DENVER (Reuters) – Prosecutors on Wednesday charged a 21-year-old man accused of fatally shooting 10 people at a Boulder, Colorado, supermarket last month with nearly four dozen additional counts of attempted murder, assault and weapons offenses, court documents showed.
Ahmad Al Aliwi Alissa was already charged with 10 counts of first-degree murder and one count of attempted murder stemming from the March 22 shooting rampage at the King Soopers grocery store in Boulder, about 28 miles northwest of Denver.
Alissa surrendered to law enforcement officers at the crime scene, about 2 miles from the University of Colorado’s flagship campus, after he was wounded in an exchange of gunfire with police, authorities said.
Ten people were killed in the massacre, including a responding Boulder police officer, and authorities have not disclosed a possible motive for the shootings.
Prosecutors added 33 counts of attempted murder, one count of first-degree assault and 10 counts of possession of a large-capacity ammunition magazine, which is illegal under Colorado law.
Authorities earlier said Alissa legally purchased a Ruger AR-556 pistol that he used in the attack.
The attempted-murder charges name 18 victims, including many police officers, under different theories of extreme indifference and deliberation.
Alissa is being held without bond at an undisclosed lockup.
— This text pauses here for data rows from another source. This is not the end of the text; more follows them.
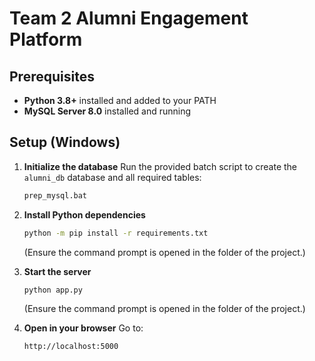 
# Team 2 Alumni Engagement Platform

## Prerequisites

- **Python 3.8+** installed and added to your PATH  
- **MySQL Server 8.0** installed and running  

## Setup (Windows)

1. **Initialize the database**
   Run the provided batch script to create the `alumni_db` database and all required tables:

   ```bat
   prep_mysql.bat
   ```

2. **Install Python dependencies**

   ```bat
   python -m pip install -r requirements.txt
   ```
   (Ensure the command prompt is opened in the folder of the project.)
   
3. **Start the server**

   ```bat
   python app.py
   ```
   (Ensure the command prompt is opened in the folder of the project.)
   
4. **Open in your browser**
   Go to:

   ```
   http://localhost:5000
   ```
He was transferred from the Boulder County jail “due to safety concerns and threats,” the sheriff’s office has said.
If convicted of even one count of first-degree murder, Alissa faces a mandatory prison sentence of life without the possibility of parole.
The state public defender’s office, which represents Alissa, does not publicly comment on its cases, but one of his lawyers requested at his initial hearing that Alissa undergo a mental health assessment.
The Colorado incident was among at least seven deadly mass shootings in the United States over the past month.